_What is expected_
The entries below should be repeated exactly, with no pictures carried over.

[Records for the exercise Boundary: Start]

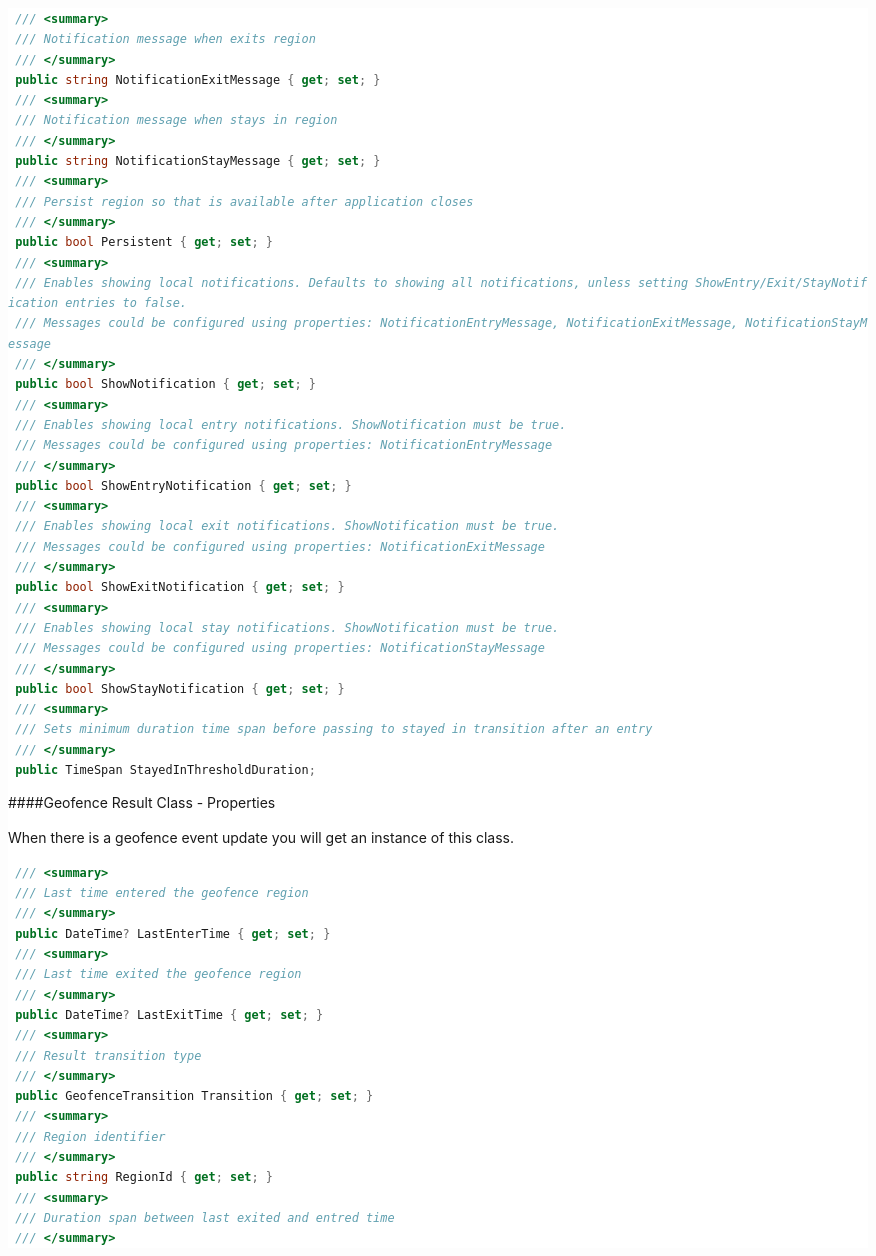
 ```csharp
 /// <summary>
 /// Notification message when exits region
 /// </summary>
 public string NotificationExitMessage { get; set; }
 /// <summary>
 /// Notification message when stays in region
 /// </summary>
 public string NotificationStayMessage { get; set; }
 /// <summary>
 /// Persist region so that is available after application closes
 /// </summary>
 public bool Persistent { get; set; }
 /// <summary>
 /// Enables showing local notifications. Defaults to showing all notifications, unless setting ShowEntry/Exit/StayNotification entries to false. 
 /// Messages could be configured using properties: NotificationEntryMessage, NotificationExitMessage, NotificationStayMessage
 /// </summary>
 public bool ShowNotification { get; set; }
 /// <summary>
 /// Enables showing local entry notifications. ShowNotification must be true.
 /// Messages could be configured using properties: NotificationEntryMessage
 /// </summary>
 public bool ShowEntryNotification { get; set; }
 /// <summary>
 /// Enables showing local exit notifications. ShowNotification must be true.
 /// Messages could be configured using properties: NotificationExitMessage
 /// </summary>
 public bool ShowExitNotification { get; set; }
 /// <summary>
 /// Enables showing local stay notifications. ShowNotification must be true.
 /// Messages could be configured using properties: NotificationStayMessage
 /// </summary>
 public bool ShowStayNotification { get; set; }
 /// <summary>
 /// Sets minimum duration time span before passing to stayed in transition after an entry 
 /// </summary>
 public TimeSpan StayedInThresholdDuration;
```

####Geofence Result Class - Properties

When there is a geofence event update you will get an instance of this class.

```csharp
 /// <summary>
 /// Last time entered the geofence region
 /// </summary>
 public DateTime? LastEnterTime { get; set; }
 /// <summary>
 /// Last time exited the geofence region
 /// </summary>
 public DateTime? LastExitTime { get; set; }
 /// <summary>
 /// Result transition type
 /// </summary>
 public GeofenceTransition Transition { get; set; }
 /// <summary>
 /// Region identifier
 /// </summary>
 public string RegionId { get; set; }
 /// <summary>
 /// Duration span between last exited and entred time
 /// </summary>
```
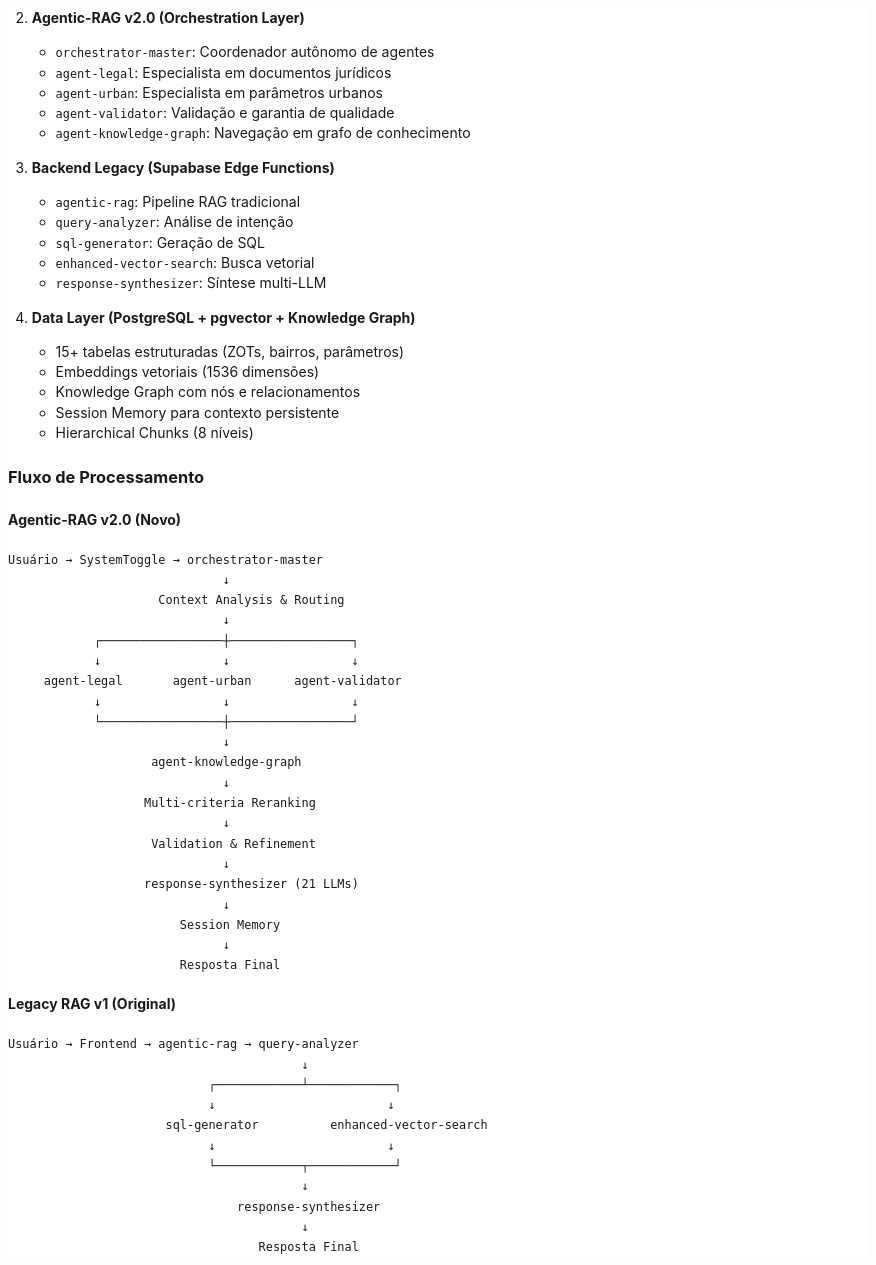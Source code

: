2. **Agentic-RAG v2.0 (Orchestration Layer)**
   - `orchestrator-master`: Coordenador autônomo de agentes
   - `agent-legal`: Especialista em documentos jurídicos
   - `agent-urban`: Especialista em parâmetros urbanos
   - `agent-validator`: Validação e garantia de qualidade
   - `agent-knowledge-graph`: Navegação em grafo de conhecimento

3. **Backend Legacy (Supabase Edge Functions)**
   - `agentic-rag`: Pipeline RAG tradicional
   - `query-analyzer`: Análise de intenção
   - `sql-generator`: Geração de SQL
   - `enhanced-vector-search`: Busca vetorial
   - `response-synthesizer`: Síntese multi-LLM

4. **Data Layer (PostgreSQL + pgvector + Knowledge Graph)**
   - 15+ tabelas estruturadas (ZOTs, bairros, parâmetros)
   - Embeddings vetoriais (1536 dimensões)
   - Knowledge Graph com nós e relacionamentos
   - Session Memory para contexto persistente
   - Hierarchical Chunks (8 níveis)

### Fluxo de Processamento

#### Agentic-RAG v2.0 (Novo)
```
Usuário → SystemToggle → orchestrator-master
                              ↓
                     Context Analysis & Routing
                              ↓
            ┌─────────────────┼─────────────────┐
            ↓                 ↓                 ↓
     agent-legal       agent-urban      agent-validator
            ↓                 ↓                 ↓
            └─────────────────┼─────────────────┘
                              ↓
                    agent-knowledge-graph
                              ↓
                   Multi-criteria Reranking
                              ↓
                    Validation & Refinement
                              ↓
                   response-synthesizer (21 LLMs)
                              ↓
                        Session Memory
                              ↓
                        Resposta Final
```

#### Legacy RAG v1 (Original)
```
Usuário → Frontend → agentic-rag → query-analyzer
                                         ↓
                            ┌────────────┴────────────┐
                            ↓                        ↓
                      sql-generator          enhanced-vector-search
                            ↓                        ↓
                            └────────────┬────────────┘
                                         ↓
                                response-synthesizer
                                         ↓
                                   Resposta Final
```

[Records for the exercise Boundary: End]

_Reply_
 ```csharp
 /// <summary>
 /// Notification message when exits region
 /// </summary>
 public string NotificationExitMessage { get; set; }
 /// <summary>
 /// Notification message when stays in region
 /// </summary>
 public string NotificationStayMessage { get; set; }
 /// <summary>
 /// Persist region so that is available after application closes
 /// </summary>
 public bool Persistent { get; set; }
 /// <summary>
 /// Enables showing local notifications. Defaults to showing all notifications, unless setting ShowEntry/Exit/StayNotification entries to false. 
 /// Messages could be configured using properties: NotificationEntryMessage, NotificationExitMessage, NotificationStayMessage
 /// </summary>
 public bool ShowNotification { get; set; }
 /// <summary>
 /// Enables showing local entry notifications. ShowNotification must be true.
 /// Messages could be configured using properties: NotificationEntryMessage
 /// </summary>
 public bool ShowEntryNotification { get; set; }
 /// <summary>
 /// Enables showing local exit notifications. ShowNotification must be true.
 /// Messages could be configured using properties: NotificationExitMessage
 /// </summary>
 public bool ShowExitNotification { get; set; }
 /// <summary>
 /// Enables showing local stay notifications. ShowNotification must be true.
 /// Messages could be configured using properties: NotificationStayMessage
 /// </summary>
 public bool ShowStayNotification { get; set; }
 /// <summary>
 /// Sets minimum duration time span before passing to stayed in transition after an entry 
 /// </summary>
 public TimeSpan StayedInThresholdDuration;
```

####Geofence Result Class - Properties

When there is a geofence event update you will get an instance of this class.

```csharp
 /// <summary>
 /// Last time entered the geofence region
 /// </summary>
 public DateTime? LastEnterTime { get; set; }
 /// <summary>
 /// Last time exited the geofence region
 /// </summary>
 public DateTime? LastExitTime { get; set; }
 /// <summary>
 /// Result transition type
 /// </summary>
 public GeofenceTransition Transition { get; set; }
 /// <summary>
 /// Region identifier
 /// </summary>
 public string RegionId { get; set; }
 /// <summary>
 /// Duration span between last exited and entred time
 /// </summary>
```
Source code

:2. **Agentic-RAG v2.0 (Orchestration Layer)**
   - `orchestrator-master`: Coordenador autônomo de agentes
   - `agent-legal`: Especialista em documentos jurídicos
   - `agent-urban`: Especialista em parâmetros urbanos
   - `agent-validator`: Validação e garantia de qualidade
   - `agent-knowledge-graph`: Navegação em grafo de conhecimento

3. **Backend Legacy (Supabase Edge Functions)**
   - `agentic-rag`: Pipeline RAG tradicional
   - `query-analyzer`: Análise de intenção
   - `sql-generator`: Geração de SQL
   - `enhanced-vector-search`: Busca vetorial
   - `response-synthesizer`: Síntese multi-LLM

4. **Data Layer (PostgreSQL + pgvector + Knowledge Graph)**
   - 15+ tabelas estruturadas (ZOTs, bairros, parâmetros)
   - Embeddings vetoriais (1536 dimensões)
   - Knowledge Graph com nós e relacionamentos
   - Session Memory para contexto persistente
   - Hierarchical Chunks (8 níveis)

### Fluxo de Processamento

#### Agentic-RAG v2.0 (Novo)
```
Usuário → SystemToggle → orchestrator-master
                              ↓
                     Context Analysis & Routing
                              ↓
            ┌─────────────────┼─────────────────┐
            ↓                 ↓                 ↓
     agent-legal       agent-urban      agent-validator
            ↓                 ↓                 ↓
            └─────────────────┼─────────────────┘
                              ↓
                    agent-knowledge-graph
                              ↓
                   Multi-criteria Reranking
                              ↓
                    Validation & Refinement
                              ↓
                   response-synthesizer (21 LLMs)
                              ↓
                        Session Memory
                              ↓
                        Resposta Final
```

#### Legacy RAG v1 (Original)
```
Usuário → Frontend → agentic-rag → query-analyzer
                                         ↓
                            ┌────────────┴────────────┐
                            ↓                        ↓
                      sql-generator          enhanced-vector-search
                            ↓                        ↓
                            └────────────┬────────────┘
                                         ↓
                                response-synthesizer
                                         ↓
                                   Resposta Final
```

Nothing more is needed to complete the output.